L’obiettivo della collaborazione è sviluppare paratie non strutturali in materiali compositi avanzati per applicazioni navali, aprendo così nuove prospettive per la progettazione delle navi di domani, sia in ambito civile che militare.
Materiali innovativi per navi più leggere ed efficienti
Secondo quanto comunicato, Teijin Automotive Technologies guiderà le attività di ingegneria e industrializzazione con il supporto di Fincantieri. Il progetto punta a introdurre nel settore marittimo soluzioni innovative capaci di garantire una significativa riduzione dei pesi e una maggiore integrazione funzionale, mantenendo elevati standard di sicurezza.
Le nuove paratie saranno realizzate utilizzando un innovativo materiale composito brevettato da Aeronautical Service, azienda italiana specializzata in soluzioni aerospaziali avanzate. Il materiale ha già ottenuto la certificazione di “non combustibilità”, requisito considerato essenziale per l’utilizzo a bordo delle unità navali.
Fincantieri collabora già con Aeronautical Service nell’ambito di attività orientate a favorire l’adozione su larga scala di compositi a base di carbonio e tecnologie innovative all’interno della cantieristica.
Folgiero: “Nuove opportunità progettuali mai realizzabili prima”
L’amministratore delegato e direttore generale di Fincantieri, Pierroberto Folgiero, ha sottolineato il valore strategico dell’intesa, spiegando come il gruppo voglia consolidare il proprio ruolo di protagonista nell’evoluzione della cantieristica mondiale.
Folgiero evidenzia come l’accordo rappresenti un ulteriore passo verso tecnologie ad alte prestazioni che vanno oltre il tradizionale utilizzo dell’acciaio, rendendo possibile la realizzazione di unità più leggere, efficienti e capaci di aprire nuove prospettive progettuali, soprattutto nel settore militare.
Secondo il manager, la collaborazione con partner internazionali di primo piano consentirà di accelerare il percorso di trasformazione industriale e tecnologica del gruppo, creando valore per clienti e filiera.
Tecnologia composita e sostenibilità
Anche Teijin Automotive Technologies guarda alla partnership come a un’occasione per portare i materiali compositi avanzati nel futuro della cantieristica navale.

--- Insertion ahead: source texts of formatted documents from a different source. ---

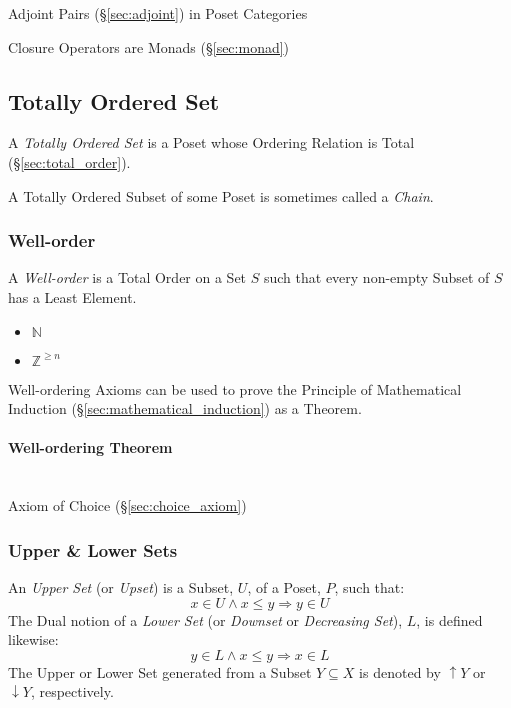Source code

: Adjoint Pairs (\S\ref{sec:adjoint}) in Poset Categories

Closure Operators are Monads (\S\ref{sec:monad})



\subsection{Totally Ordered Set}\label{sec:totally_ordered}

A \emph{Totally Ordered Set} is a Poset whose Ordering Relation is
Total (\S\ref{sec:total_order}).

A Totally Ordered Subset of some Poset is sometimes called a
\emph{Chain}.




\subsubsection{Well-order}\label{sec:well_order}

A \emph{Well-order} is a Total Order on a Set $S$ such that every
non-empty Subset of $S$ has a Least Element.

\begin{itemize}
  \item $\mathbb{N}$
  \item $\mathbb{Z}^{\geq n}$
\end{itemize}

Well-ordering Axioms can be used to prove the Principle of
Mathematical Induction (\S\ref{sec:mathematical_induction}) as a
Theorem.


\paragraph{Well-ordering Theorem}\label{sec:wellorder_theorem}
\hfill \\

Axiom of Choice (\S\ref{sec:choice_axiom})



\subsubsection{Upper \& Lower Sets}\label{sec:upper_lower}

An \emph{Upper Set} (or \emph{Upset}) is a Subset, $U$, of a Poset,
$P$, such that:
\[
  x \in U \wedge x \leq y \Rightarrow y \in U
\]
The Dual notion of a \emph{Lower Set} (or \emph{Downset} or
\emph{Decreasing Set}), $L$, is defined likewise:
\[
  y \in L \wedge x \leq y \Rightarrow x \in L
\]
The Upper or Lower Set generated from a Subset $Y \subseteq X$ is
denoted by $\uparrow Y$ or $\downarrow Y$, respectively.

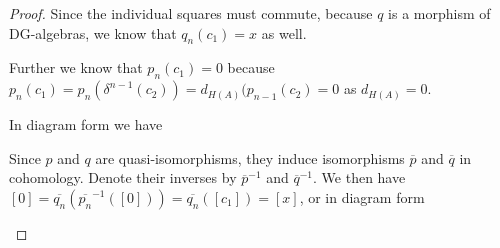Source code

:\begin{proof}
Since the individual squares must commute, because $q$ is a morphism of DG-algebras, we know that $q_{n}(c_1)=x$ as well. 

Further we know that $p_{n}(c_1)=0$ because $p_n(c_1)=p_n(\delta^{n-1}(c_2))=d_{H(A)}(p_{n-1}(c_2)=0$ as $d_{H(A)}=0$. 

In diagram form we have 
\begin{center}
\end{center}

Since $p$ and $q$ are quasi-isomorphisms, they induce isomorphisms $\overline{p}$ and $\overline{q}$ in cohomology. Denote their inverses by $\overline{p}^{-1}$ and $\overline{q}^{-1}$. We then have $[0]=\overline{q_{n}}(\overline{p_n}^{-1}([0])) = \overline{q_n}([c_1])=[x]$, or in diagram form
\begin{center}
\end{center}
\end{proof}
\fi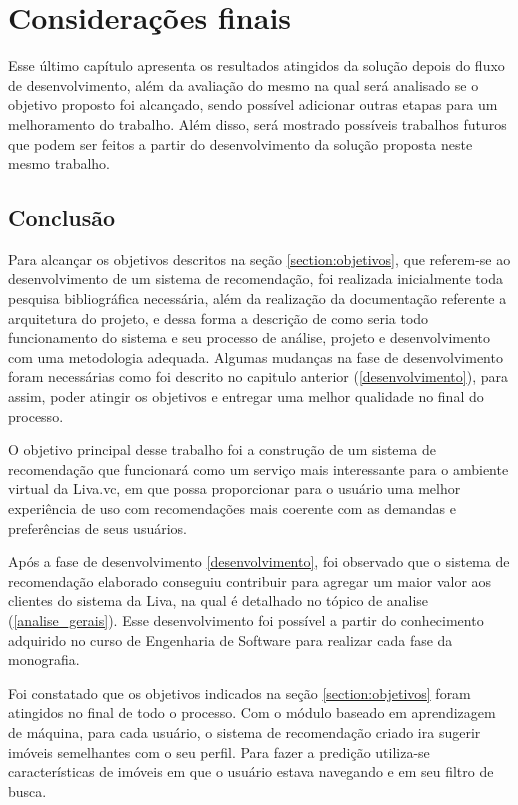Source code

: \chapter{Considerações finais}

Esse último capítulo apresenta os resultados atingidos da solução depois do fluxo de desenvolvimento, além da avaliação do mesmo na qual será analisado se o objetivo proposto foi alcançado, sendo possível adicionar outras etapas para um melhoramento do trabalho. Além disso, será mostrado possíveis trabalhos futuros que podem ser feitos a partir do desenvolvimento da solução proposta neste mesmo trabalho.

\section{Conclusão}

Para alcançar os objetivos descritos na seção \ref{section:objetivos}, que referem-se ao desenvolvimento de um sistema de recomendação, foi realizada inicialmente toda pesquisa bibliográfica necessária, além da realização da documentação referente a arquitetura do projeto, e dessa forma a descrição de como seria todo funcionamento do sistema e seu processo de análise, projeto e desenvolvimento com uma metodologia adequada. Algumas mudanças na fase de desenvolvimento foram necessárias como foi descrito no capitulo anterior (\ref{desenvolvimento}), para assim, poder atingir os objetivos e entregar uma melhor qualidade no final do processo.

O objetivo principal desse trabalho foi a construção de um sistema de recomendação que funcionará como um serviço mais interessante para o ambiente virtual da Liva.vc, em que possa proporcionar para o usuário uma melhor experiência de uso com recomendações mais coerente com as demandas e preferências de seus usuários.

Após a fase de desenvolvimento \ref{desenvolvimento}, foi observado que o sistema de recomendação elaborado conseguiu contribuir para agregar um maior valor aos clientes do sistema da Liva, na qual é detalhado no tópico de analise (\ref{analise_gerais}). Esse desenvolvimento foi possível a partir do conhecimento adquirido no curso de Engenharia de Software para realizar cada fase da monografia.

Foi constatado que os objetivos indicados na seção \ref{section:objetivos} foram atingidos no final de todo o processo. Com o módulo baseado em aprendizagem de máquina, para cada usuário, o sistema de recomendação criado ira sugerir imóveis semelhantes com o seu perfil. Para fazer a predição utiliza-se características de imóveis em que o usuário estava navegando e em seu filtro de busca.


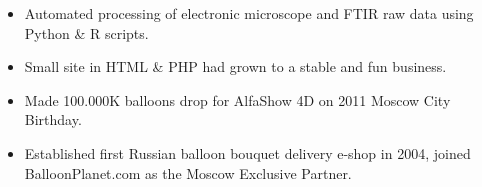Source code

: \documentclass[10pt,a4paper,ragged2e]{altacv}
\begin{document}
\divider

\begin{itemize}
\item Automated processing of electronic microscope and FTIR raw data using Python \& R scripts.
\end{itemize}

\divider


\begin{itemize}
\item Small site in HTML \& PHP had grown to a stable and fun business.
\item Made 100.000K balloons drop for AlfaShow 4D on 2011 Moscow City Birthday.
\item Established first Russian balloon bouquet delivery e-shop in 2004, joined BalloonPlanet.com as the Moscow Exclusive Partner.
\end{itemize}

\clearpage
\end{document}
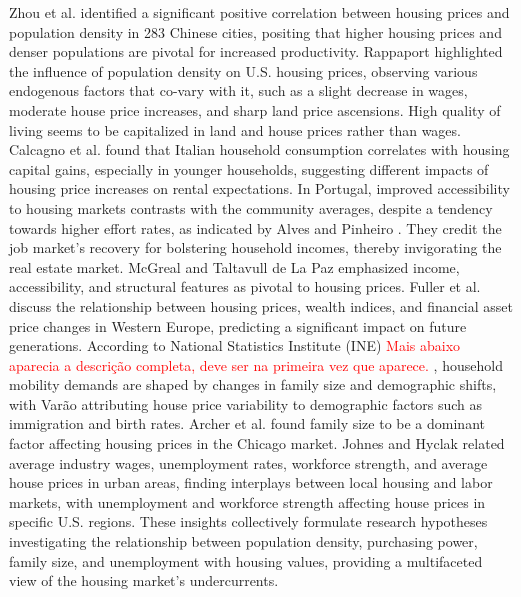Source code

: \documentclass{aip-cp}
\begin{document}
Zhou et al.\cite{article_zhou} identified a significant positive correlation between housing prices and population density in 283 Chinese cities, positing that higher housing prices and denser populations are pivotal for increased productivity.
Rappaport  \cite{rappaport2008consumption} highlighted the influence of population density on U.S. housing prices, observing various endogenous factors that co-vary with it, such as a slight decrease in wages, moderate house price increases, and sharp land price ascensions. High quality of living seems to be capitalized in land and house prices rather than wages. Calcagno et al.\cite{calcagno2009effect} found that Italian household consumption correlates with housing capital gains, especially in younger households, suggesting different impacts of housing price increases on rental expectations.
In Portugal, improved accessibility to housing markets contrasts with the community averages, despite a tendency towards higher effort rates, as indicated by Alves and Pinheiro \cite{alves}. They credit the job market's recovery for bolstering household incomes, thereby invigorating the real estate market. McGreal and Taltavull de La Paz \cite{mcgreal2013implicit} emphasized income, accessibility, and structural features as pivotal to housing prices.
Fuller et al. \cite{fuller2020housing} discuss the relationship between housing prices, wealth indices, and financial asset price changes in Western Europe, predicting a significant impact on future generations. According to  National Statistics Institute (INE) \textcolor{red}{Mais abaixo aparecia a descrição completa, deve ser na primeira vez que aparece.}  \cite{INE}, household mobility demands are shaped by changes in family size and demographic shifts, with Varão \cite{varao2019determinants} attributing house price variability to demographic factors such as immigration and birth rates. Archer et al. \cite{archer2010ownership} found family size to be a dominant factor affecting housing prices in the Chicago market.
Johnes and Hyclak \cite{johnes1999house} related average industry wages, unemployment rates, workforce strength, and average house prices in urban areas, finding interplays between local housing and labor markets, with unemployment and workforce strength affecting house prices in specific U.S. regions.
These insights collectively formulate research hypotheses investigating the relationship between population density, purchasing power, family size, and unemployment with housing values, providing a multifaceted view of the housing market's undercurrents.
\end{document}
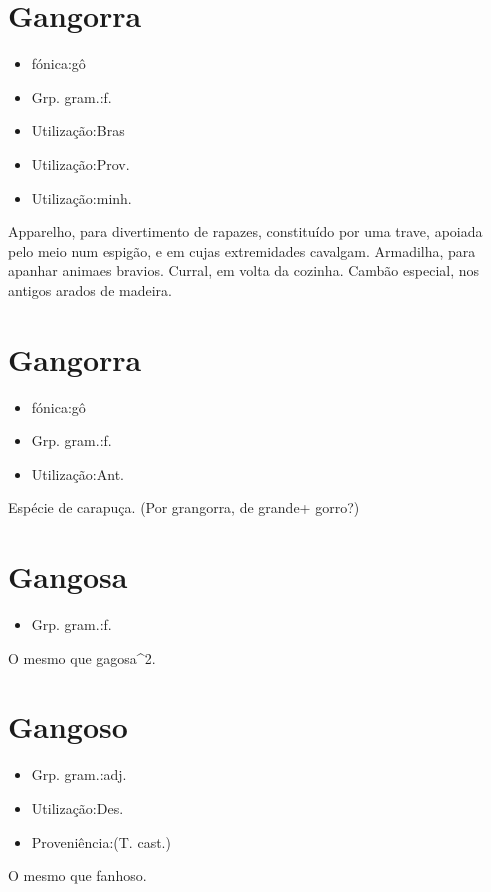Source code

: \section{Gangorra}
\begin{itemize}
\item {fónica:gô}
\end{itemize}
\begin{itemize}
\item {Grp. gram.:f.}
\end{itemize}
\begin{itemize}
\item {Utilização:Bras}
\end{itemize}
\begin{itemize}
\item {Utilização:Prov.}
\end{itemize}
\begin{itemize}
\item {Utilização:minh.}
\end{itemize}
Apparelho, para divertimento de rapazes, constituído por uma trave, apoiada pelo meio num espigão, e em cujas extremidades cavalgam.
Armadilha, para apanhar animaes bravios.
Curral, em volta da cozinha.
Cambão especial, nos antigos arados de madeira.
\section{Gangorra}
\begin{itemize}
\item {fónica:gô}
\end{itemize}
\begin{itemize}
\item {Grp. gram.:f.}
\end{itemize}
\begin{itemize}
\item {Utilização:Ant.}
\end{itemize}
Espécie de carapuça.
(Por \textunderscore grangorra\textunderscore , de \textunderscore grande\textunderscore  + \textunderscore gorro\textunderscore ?)
\section{Gangosa}
\begin{itemize}
\item {Grp. gram.:f.}
\end{itemize}
O mesmo que \textunderscore gagosa\textunderscore ^2.
\section{Gangoso}
\begin{itemize}
\item {Grp. gram.:adj.}
\end{itemize}
\begin{itemize}
\item {Utilização:Des.}
\end{itemize}
\begin{itemize}
\item {Proveniência:(T. cast.)}
\end{itemize}
O mesmo que \textunderscore fanhoso\textunderscore .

Il direttore generale europeo Uwe Brinkmann ha spiegato che la collaborazione mira a rafforzare sicurezza e sostenibilità, promuovendo allo stesso tempo innovazione in tutto il comparto marittimo.
L’introduzione di soluzioni in composito rappresenta infatti un salto tecnologico significativo: materiali più leggeri possono contribuire a migliorare efficienza energetica, prestazioni operative e flessibilità progettuale.
Una strategia industriale orientata al futuro
L’accordo si inserisce nella più ampia strategia di Fincantieri volta ad ampliare le proprie competenze oltre le tradizionali applicazioni in acciaio, investendo sempre più in ricerca, materiali avanzati e tecnologie ad alta innovazione.
L’obiettivo dichiarato è rafforzare il ruolo del gruppo come motore tecnologico nei settori marittimi strategici, integrando ingegneria avanzata, sostenibilità e sicurezza all’interno dei futuri programmi navali.